Association analysis of rs1695 and rs1138272 variations in GSTP1 gene and breast cancer susceptibility

Farmohammadi, Amir; Arab-Yarmohammadi, Vahid; Ramzanpour, Ramin

doi:10.31557/APJCP.2020.21.4.1167

Association analysis of rs1695 and rs1138272 variations in GSTP1 gene and breast cancer susceptibility

Document Type : Research Articles

Authors

¹ Student Research Committee, Isfahan University of Medical Sciences, Isfahan, Iran.

² Cellular and Molecular Biology Research Center, Health Research Institute, Babol University of Medical Sciences, Babol, Iran.
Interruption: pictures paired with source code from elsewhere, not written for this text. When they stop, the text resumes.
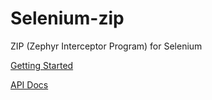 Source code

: Selenium-zip
============

ZIP (Zephyr Interceptor Program) for Selenium

[Getting Started](https://github.com/zeedeveloper/selenium-zip/wiki/Getting-Started "Read Getting Started on wiki page")

[API Docs](http://zeedeveloper.github.com/selenium-zip/apidocs/ "Access javadocs")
10.31557/APJCP.2020.21.4.1167

Abstract

Background: The glutathione S transferases P1 (GSTP1) is one of the common type of the GSTs family. This gene has several genetic polymorphisms that the rs1695 and rs1138272 are the most common variations in this gene. This study aimed to examine the association of these genetic variations with breast cancer risk which was followed by bioinformatics analysis. Material and methods: In a case-control study, 200 participants including 100 women with breast cancer and 100 healthy women were enrolled. After blood sample collection and DNA extraction, the total genomic DNA was extracted from this sample. The SNPeffects online software was employed to evaluate the effects of rs1695 genetic variation on the GSTP1 protein structure. Results: Our data revealed that there is a significant association between rs1695 genetic variation and the risk of breast cancer in homozygote (OR= 3.1532, 95%CI= 1.1072 to 8.9798, p= 0.0315) and allelic (OR= 1.6098, 95%CI= 1.0577 to 2.4500, p= 0.0263) genetic comparisons. This despite the fact that the rs1138272 polymorphism was not associated with breast cancer risk. Our bioinformatics analysis based on WALTZ output showed that the rs1695 polymorphism reduces the amyloid propensity of the GSTP1 enzyme (dWALTZ= -228.00). Conclusions: Based on our findings, the rs1695 genetic variation is a genetic risk factor for breast cancer and it could be considered as a biomarker for screening of susceptible women.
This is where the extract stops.